Expect wealth creation, homeownership challenges in 2019: RBC

The end of a decade of cheap borrowing will lead to a rude awakening for Canadian households

Expect wealth creation, homeownership challenges in 2019: RBC

One of the defining trends in finance over the past two years in Canada, as well as in other developed markets, has been the re-raising of interest rates to pre-crisis levels. At the financial-planning level, advisors have aired concerns of its impact on debt-laden households. But as a new outlook from RBC Economics Research points out, rising rates will have broader implications for Canadians’ ability to amass wealth.

“Declining interest rates over the past decade didn’t just make the cost of borrowing cheaper for households,” analysts from RBC said in the new paper titled Navigating 2019. According to the authors, the lower interest rates since 2008 have helped average net worth per household soar by 56% over the period, representing an average gain of just over $20,000 per year per household.

A major supportive trend has been a housing-market boom that’s helped homeowners’ real-estate equity rise by an average of $7,800 annually. But the bigger contributor was growth in financial assets, which added $12,200 per year on average to households’ balance sheets.

“With interest rates now climbing, expect dynamics to change for both sides of households’ balance sheets,” RBC said. On the liabilities side, the bank saw the average household principal and interest payment increasing by 7.6% in 2019, or about $1,000 more over 2018. While it projected that average disposable income per household before debt-service obligations will rise by $2,300 this year, it noted that rising costs of other goods and services will likely create a net deficit for many Canadians.

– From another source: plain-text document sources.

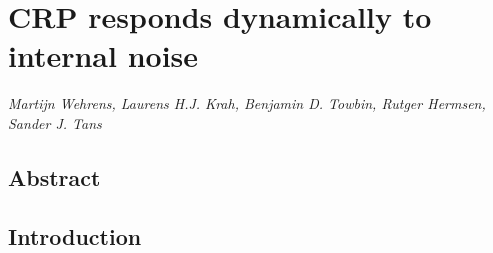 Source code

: 



% 
%
% 



\chapter{CRP responds dynamically to internal noise}
\label{chapter:CRP}

\textit{Martijn Wehrens, Laurens H.J. Krah, Benjamin D. Towbin, Rutger Hermsen, Sander J. Tans}

\thispagestyle{empty}
\clearpage


\section{Abstract}

\section{Introduction}


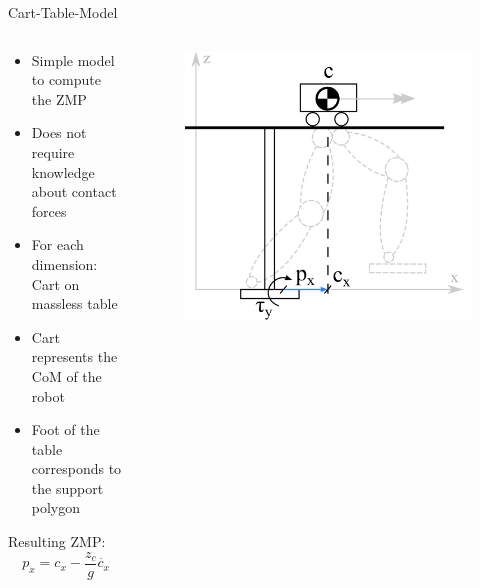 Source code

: \begin{frame}{Cart-Table-Model}

\begin{columns}
\begin{column}{0.5\textwidth}
\begin{itemize}
\item Simple model to compute the ZMP
\item Does not require knowledge about contact forces
\item For each dimension: Cart on massless table
\item Cart represents the CoM of the robot
\item Foot of the table corresponds to the support polygon
\end{itemize}

Resulting ZMP:
\begin{equation} \label{eq:zmp-x}
p_x = c_x - \frac{z_c}{g} \ddot{c_x}
\end{equation}
\end{column}

\begin{column}{0.5\textwidth}
\begin{figure}
  \begin{center}
     \includegraphics[width=\textwidth]{images/carttable.png}
  \end{center}
\end{figure}
\end{column}
\end{columns}

\end{frame}

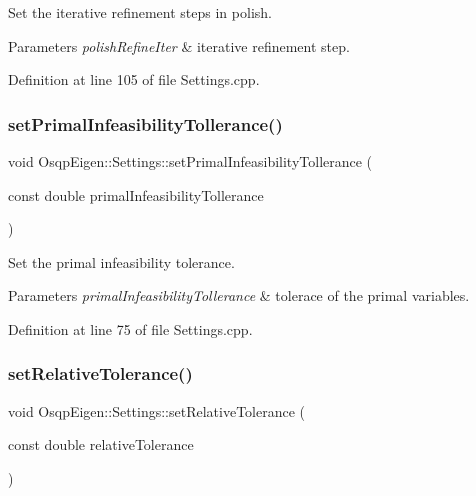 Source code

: Set the iterative refinement steps in polish. 


\begin{DoxyParams}{Parameters}
{\em polish\+Refine\+Iter} & iterative refinement step. \\
\hline
\end{DoxyParams}


Definition at line 105 of file Settings.\+cpp.

\mbox{\label{classOsqpEigen_1_1Settings_aa56c63231442a3d6ebc2d78fccec2aab}} 
\subsubsection{\texorpdfstring{set\+Primal\+Infeasibility\+Tollerance()}{setPrimalInfeasibilityTollerance()}}
{\footnotesize\ttfamily void Osqp\+Eigen\+::\+Settings\+::set\+Primal\+Infeasibility\+Tollerance (\begin{DoxyParamCaption}\item[{const double}]{primal\+Infeasibility\+Tollerance }\end{DoxyParamCaption})}



Set the primal infeasibility tolerance. 


\begin{DoxyParams}{Parameters}
{\em primal\+Infeasibility\+Tollerance} & tolerace of the primal variables. \\
\hline
\end{DoxyParams}


Definition at line 75 of file Settings.\+cpp.

\mbox{\label{classOsqpEigen_1_1Settings_aabf457998cd2b4ba6c6e61036a04de1e}} 
\subsubsection{\texorpdfstring{set\+Relative\+Tolerance()}{setRelativeTolerance()}}
{\footnotesize\ttfamily void Osqp\+Eigen\+::\+Settings\+::set\+Relative\+Tolerance (\begin{DoxyParamCaption}\item[{const double}]{relative\+Tolerance }\end{DoxyParamCaption})}



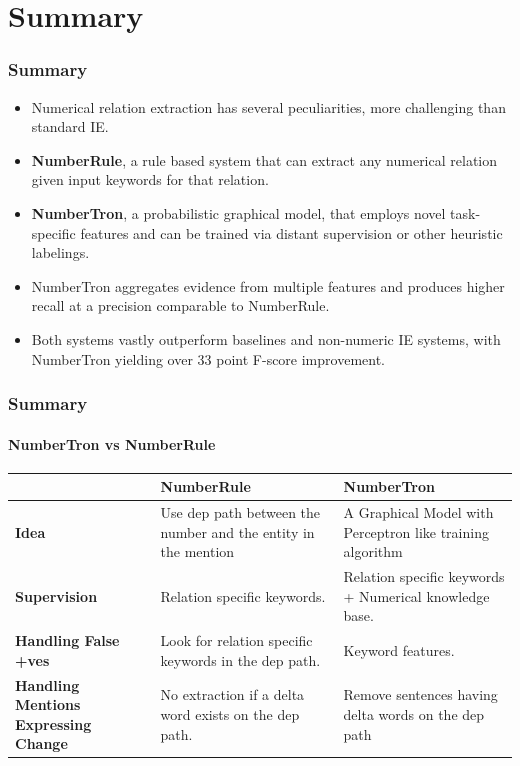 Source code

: \documentclass{beamer}
\begin{document}

\section{Summary}
\begin{frame}
\frametitle{Summary}
\begin{itemize} 
\item  Numerical relation extraction has several peculiarities, more challenging than standard IE.
\item \textbf{NumberRule}, a rule based system that can extract any numerical relation given input keywords for that relation.
\item \textbf{NumberTron}, a probabilistic graphical model, that employs novel task-specific features and can be trained via distant supervision or other heuristic labelings. 
\item NumberTron aggregates evidence from multiple features and produces higher recall at a precision comparable to NumberRule. 
\item Both systems vastly outperform baselines and non-numeric IE systems, with NumberTron yielding over 33 point F-score improvement.
\end{itemize}
    
\end{frame}

\begin{frame}
\frametitle{Summary}
\framesubtitle{NumberTron vs NumberRule}
\begin{tabularx}{\textwidth}{|b |b |b |}
\hline
  & \textbf{NumberRule} &  \textbf{NumberTron}\\ \hline
 \textbf{Idea} & Use dep path between the number and the entity in the mention& A Graphical Model with Perceptron like training algorithm\\ \hline
 \textbf{Supervision}& Relation specific keywords. & Relation specific keywords + Numerical knowledge base. \\ \hline
 \textbf{Handling False +ves}&  Look for relation specific keywords in the dep path.&  Keyword features. \\ \hline
\textbf{Handling Mentions Expressing Change}& No extraction if a delta word exists on the dep path. &  Remove sentences having delta words on the dep path\\ \hline 

 \end{tabularx}
\end{frame}
\end{document}
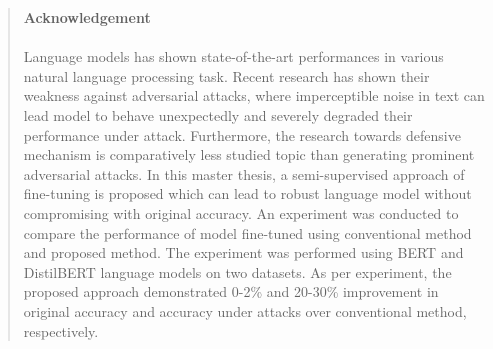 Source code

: 
\pagestyle{plain}


\begin{quote}
	\textbf{\Large Acknowledgement}\\\\
Language models has shown state-of-the-art performances in various natural language  processing task. Recent research has shown their weakness against adversarial attacks, where imperceptible noise in text can lead model to behave unexpectedly and severely degraded their performance under attack. Furthermore, the research towards defensive mechanism is comparatively less studied topic than generating prominent adversarial attacks. In this master thesis, a semi-supervised approach of fine-tuning is proposed which can lead to robust language model without compromising with original accuracy. An experiment was conducted to compare the performance of model fine-tuned using conventional method and proposed method. The experiment was performed using BERT and DistilBERT language models on two datasets.  As per experiment, the proposed approach demonstrated 0-2\% and  20-30\%  improvement in original accuracy and  accuracy under attacks over conventional method, respectively.

\end{quote}
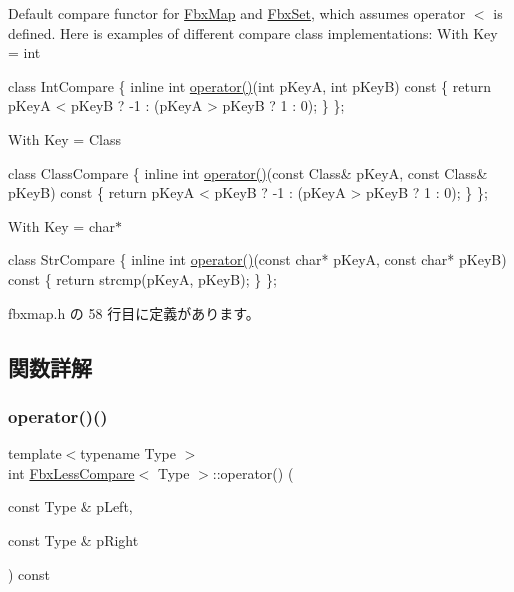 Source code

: Default compare functor for \hyperlink{class_fbx_map}{Fbx\+Map} and \hyperlink{class_fbx_set}{Fbx\+Set}, which assumes operator $<$ is defined. Here is examples of different compare class implementations\+: With Key = int 
\begin{DoxyCode}
\textcolor{keyword}{class }IntCompare
\{
    \textcolor{keyword}{inline} \textcolor{keywordtype}{int} \hyperlink{struct_fbx_less_compare_ae928c1cd53fbd36a8ed7497b4d6accc9}{operator()}(\textcolor{keywordtype}{int} pKeyA, \textcolor{keywordtype}{int} pKeyB)\textcolor{keyword}{ const}
\textcolor{keyword}{    }\{
        \textcolor{keywordflow}{return} pKeyA < pKeyB ? -1 : (pKeyA > pKeyB ? 1 : 0);
    \}
\};
\end{DoxyCode}
 With Key = Class 
\begin{DoxyCode}
\textcolor{keyword}{class }ClassCompare
\{
    \textcolor{keyword}{inline} \textcolor{keywordtype}{int} \hyperlink{struct_fbx_less_compare_ae928c1cd53fbd36a8ed7497b4d6accc9}{operator()}(\textcolor{keyword}{const} Class& pKeyA, \textcolor{keyword}{const} Class& pKeyB)\textcolor{keyword}{ const}
\textcolor{keyword}{    }\{
        \textcolor{keywordflow}{return} pKeyA < pKeyB ? -1 : (pKeyA > pKeyB ? 1 : 0);
    \}
\};
\end{DoxyCode}
 With Key = char$\ast$ 
\begin{DoxyCode}
\textcolor{keyword}{class }StrCompare
\{
    \textcolor{keyword}{inline} \textcolor{keywordtype}{int} \hyperlink{struct_fbx_less_compare_ae928c1cd53fbd36a8ed7497b4d6accc9}{operator()}(\textcolor{keyword}{const} \textcolor{keywordtype}{char}* pKeyA, \textcolor{keyword}{const} \textcolor{keywordtype}{char}* pKeyB)\textcolor{keyword}{ const}
\textcolor{keyword}{    }\{
        \textcolor{keywordflow}{return} strcmp(pKeyA, pKeyB);
    \}
\};
\end{DoxyCode}
 

 fbxmap.\+h の 58 行目に定義があります。



\subsection{関数詳解}
\mbox{\label{struct_fbx_less_compare_ae928c1cd53fbd36a8ed7497b4d6accc9}} 
\subsubsection{\texorpdfstring{operator()()}{operator()()}}
{\footnotesize\ttfamily template$<$typename Type $>$ \\
int \hyperlink{struct_fbx_less_compare}{Fbx\+Less\+Compare}$<$ Type $>$\+::operator() (\begin{DoxyParamCaption}\item[{const Type \&}]{p\+Left,  }\item[{const Type \&}]{p\+Right }\end{DoxyParamCaption}) const\hspace{0.3cm}{\ttfamily [inline]}}



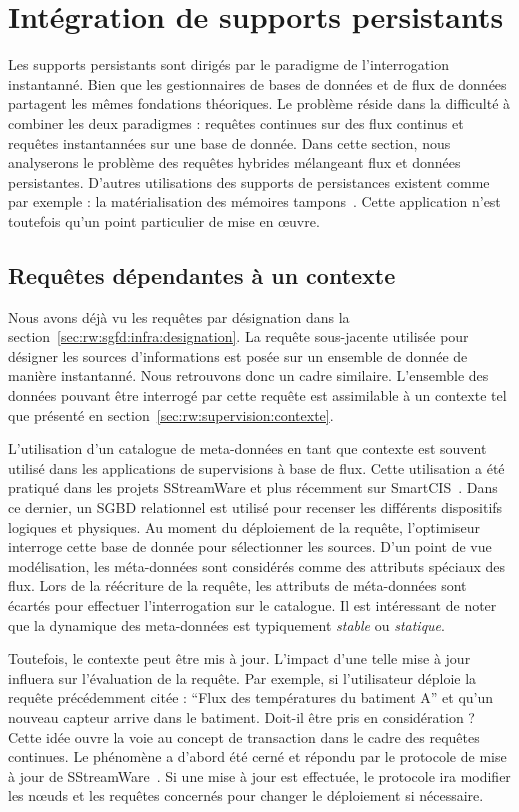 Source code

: \section{Intégration de supports persistants}\label{sec:rw:sgfd:persistance}
Les supports persistants sont dirigés par le paradigme de l'interrogation instantanné. Bien que les gestionnaires de bases de données et de flux de données partagent les mêmes fondations théoriques. Le problème réside dans la difficulté à combiner les deux paradigmes : requêtes continues sur des flux continus et requêtes instantannées sur une base de donnée. Dans cette section, nous analyserons le problème des requêtes hybrides mélangeant flux et données persistantes. D'autres utilisations des supports de persistances existent comme par exemple : la matérialisation des mémoires tampons~\cite{Abadi:aurora}. Cette application n'est toutefois qu'un point particulier de mise en œuvre.

\subsection{Requêtes dépendantes à un contexte}
Nous avons déjà vu les requêtes par désignation dans la section~\ref{sec:rw:sgfd:infra:designation}. La requête sous-jacente utilisée pour désigner les sources d'informations est posée sur un ensemble de donnée de manière instantanné. Nous retrouvons donc un cadre similaire. L'ensemble des données pouvant être interrogé par cette requête est assimilable à un contexte tel que présenté en section~\ref{sec:rw:supervision:contexte}.

L'utilisation d'un catalogue de meta-données en tant que contexte est souvent utilisé dans les applications de supervisions à base de flux. Cette utilisation a été pratiqué dans les projets SStreamWare et plus récemment sur SmartCIS~\cite{Liu:smartcis}. Dans ce dernier, un SGBD relationnel est utilisé pour recenser les différents dispositifs logiques et physiques. Au moment du déploiement de la requête, l'optimiseur interroge cette base de donnée pour sélectionner les sources. D'un point de vue modélisation, les méta-données sont considérés comme des attributs spéciaux des flux. Lors de la réécriture de la requête, les attributs de méta-données sont écartés pour effectuer l'interrogation sur le catalogue. Il est intéressant de noter que la dynamique des meta-données est typiquement \textit{stable} ou \textit{statique}.

Toutefois, le contexte peut être mis à jour. L'impact d'une telle mise à jour influera sur l'évaluation de la requête. Par exemple, si l'utilisateur déploie la requête précédemment citée : \enquote{Flux des températures du batiment A} et qu'un nouveau capteur arrive dans le batiment. Doit-il être pris en considération ? Cette idée ouvre la voie au concept de transaction dans le cadre des requêtes continues. Le phénomène a d'abord été cerné et répondu par le protocole de mise à jour de SStreamWare~\cite{Gurgen:transaction}. Si une mise à jour est effectuée, le protocole ira modifier les nœuds et les requêtes concernés pour changer le déploiement si nécessaire.

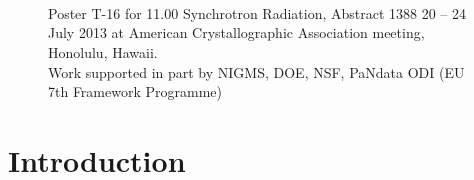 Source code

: \documentclass[11pt]{a0poster}
\begin{document}
\\
\fontsize{18}{22}\selectfont
\begin{minipage}[]{0.01\linewidth}~\end{minipage}\hfill\begin{minipage}[]{0.29\linewidth}
\fontsize{18}{22}\selectfont
\begin{figure}[H]
\begin{center}
      {
\fontsize{16}{20}\selectfont ~~\\
Poster T-16 for 11.00 Synchrotron Radiation, Abstract 1388
20 -- 24 July 2013 at American Crystallographic Association meeting, Honolulu, Hawaii.\\
Work supported in part by NIGMS, DOE, NSF, PaNdata ODI (EU 7th Framework Programme)}
\end{center}
\end{figure}

\vspace{-20mm}
\section*{Introduction}


\end{minipage}
\end{document}
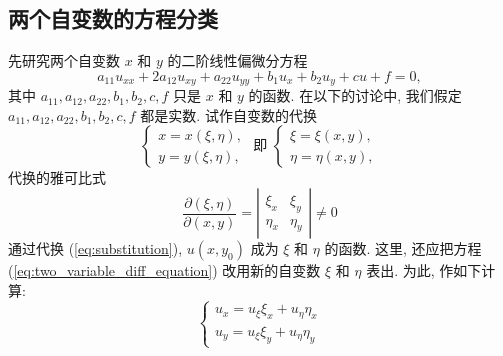 \subsection{两个自变数的方程分类}
先研究两个自变数 $x$ 和 $y$ 的二阶线性偏微分方程
\begin{equation}
    a_{11} u_{x x}+2 a_{12} u_{x y}+a_{22} u_{y y}+b_1 u_x+b_2 u_y+c u+f=0,
    \label{eq:two_variable_diff_equation}
\end{equation}
其中 $a_{11}, a_{12}, a_{22}, b_1, b_2, c, f$ 只是 $x$ 和 $y$ 的函数. 在以下的讨论中, 我们假定 $a_{11}, a_{12}, a_{22}, b_1, b_2, c, f$ 都是实数.
试作自变数的代换
\begin{equation}
\left\{\begin{array} { l } 
{ x = x ( \xi , \eta ) , } \\
{ y = y ( \xi , \eta ) , }
\end{array} \text { 即 } \left\{\begin{array}{l}
\xi=\xi(x, y), \\
\eta=\eta(x, y),
\end{array}\right.\right.
\label{eq:substitution}
\end{equation}
代换的雅可比式
\begin{equation}
    \frac{\partial(\xi, \eta)}{\partial(x, y)} = \left|\begin{array}{ll}
        \xi_x & \xi_y \\
        \eta_x & \eta_y
        \end{array}\right|
    \neq 0
    \label{eq:jacobian}
\end{equation}
通过代换 (\ref{eq:substitution}), $u\left(x, y_0\right)$ 成为 $\xi$ 和 $\eta$ 的函数. 
这里, 还应把方程 (\ref{eq:two_variable_diff_equation}) 改用新的自变数 $\xi$ 和 $\eta$ 表出. 
为此, 作如下计算:
\begin{equation}
    \left\{\begin{array}{l}
        u_x=u_{\xi} \xi_x+u_\eta \eta_x \\
        u_y=u_{\xi} \xi_y+u_\eta \eta_y
        \end{array}\right.
        \label{eq:ux_uy}
\end{equation}

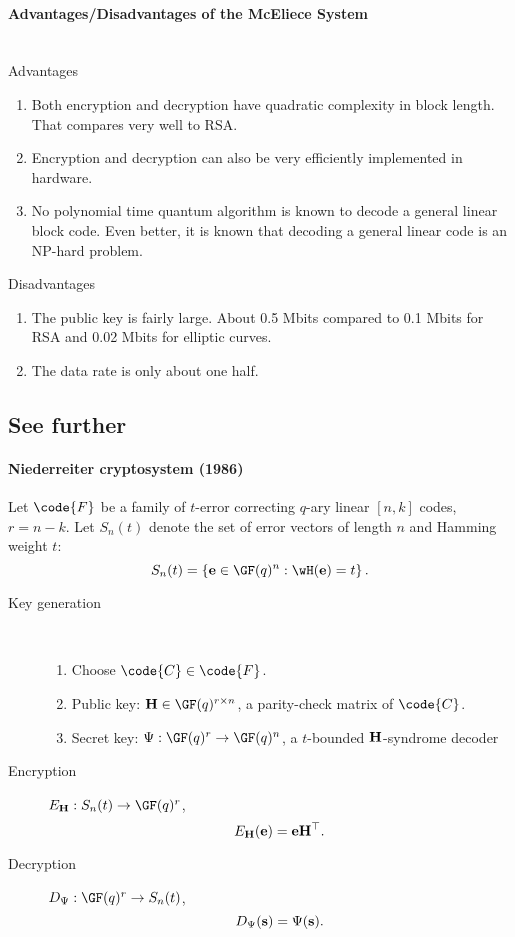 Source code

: \documentclass[a4paper, 11pt, openany]{book}
\begin{document}
\paragraph{Advantages/Disadvantages of the McEliece System}~\\
Advantages
\begin{enumerate}
\item Both encryption and decryption have quadratic
complexity in block length. That compares very well to RSA.

\item Encryption and decryption can also be very efficiently implemented in hardware.

\item No polynomial time quantum algorithm is known to
decode a general linear block code. Even better, it is known
that decoding a general linear code is an NP-hard
problem.
\end{enumerate}

Disadvantages
\begin{enumerate}
	\item The public key is fairly large. About 0.5 Mbits compared to 0.1 Mbits for RSA and 0.02 Mbits for elliptic curves.

	\item The data rate is only about one half.
\end{enumerate}


\subsection{See further}

\paragraph{Niederreiter cryptosystem (1986)}
Let $\code{F}$ be a family of $t$-error correcting $q$-ary linear $[n,k]$ codes, $r = n-k$. Let $S_n(t)$ denote the set of error vectors of length $n$ and Hamming weight $t$:
\[
    S_n(t) = \left\{ {\bf e} \in \GF(q)^n : \wH({\bf e}) = t \right\}.
\]

\begin{description}
\item[Key generation]~
\begin{enumerate}
    \item Choose $\code{C} \in \code{F}$.

    \item Public key: ${\bf H} \in \GF(q)^{r \times n}$, a parity-check matrix of $\code{C}$.

    \item Secret key: $\Psi : \GF(q)^r \to \GF(q)^n$, a $t$-bounded ${\bf H}$-syndrome decoder
\end{enumerate}


\item[Encryption] $E_{\bf H} : S_n(t) \to \GF(q)^r$,
\[
    E_{\bf H}( {\bf e} ) = {\bf e} {\bf H}^\top.
\]

\item[Decryption] $D_\Psi : \GF(q)^r \to S_n(t)$,
\[
    D_\Psi( {\bf s}) = \Psi({\bf s}).
\]

\end{description}
\end{document}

Taking the view that housing prices will stay largely flat in the near term, the bank also saw homeownership rates declining as affordability issues become more of a factor. Based on its own interest-rate and household-income forecasts for Q4 2019, it saw homeownership costs as a % of median household income vary from 29.4% in Edmonton to 88.4% in Vancouver.

“Add in tougher mortgage stress-test rules and some first-time buyers will be looking at a very high hurdle,” RBC said.

Rising rates will also weigh on the value of households’ future pension plan benefits, putting more pressure on household wealth. Governments will earmark more money for debt charges — federal debt-servicing costs will account for the second-largest increase in federal spending from fiscal 2017-2018 to fiscal 2023-2024. The only other item that will increase faster: spending on benefits for the elderly, projected to swell by $20 billion.

“So after a strong decade-long run of aggregate household wealth growth in Canada, we may be facing a slower rate of appreciation over the next little while,” RBC said. “If this is the case, much will rest on (so-far meagre) income gains to ease the impact.”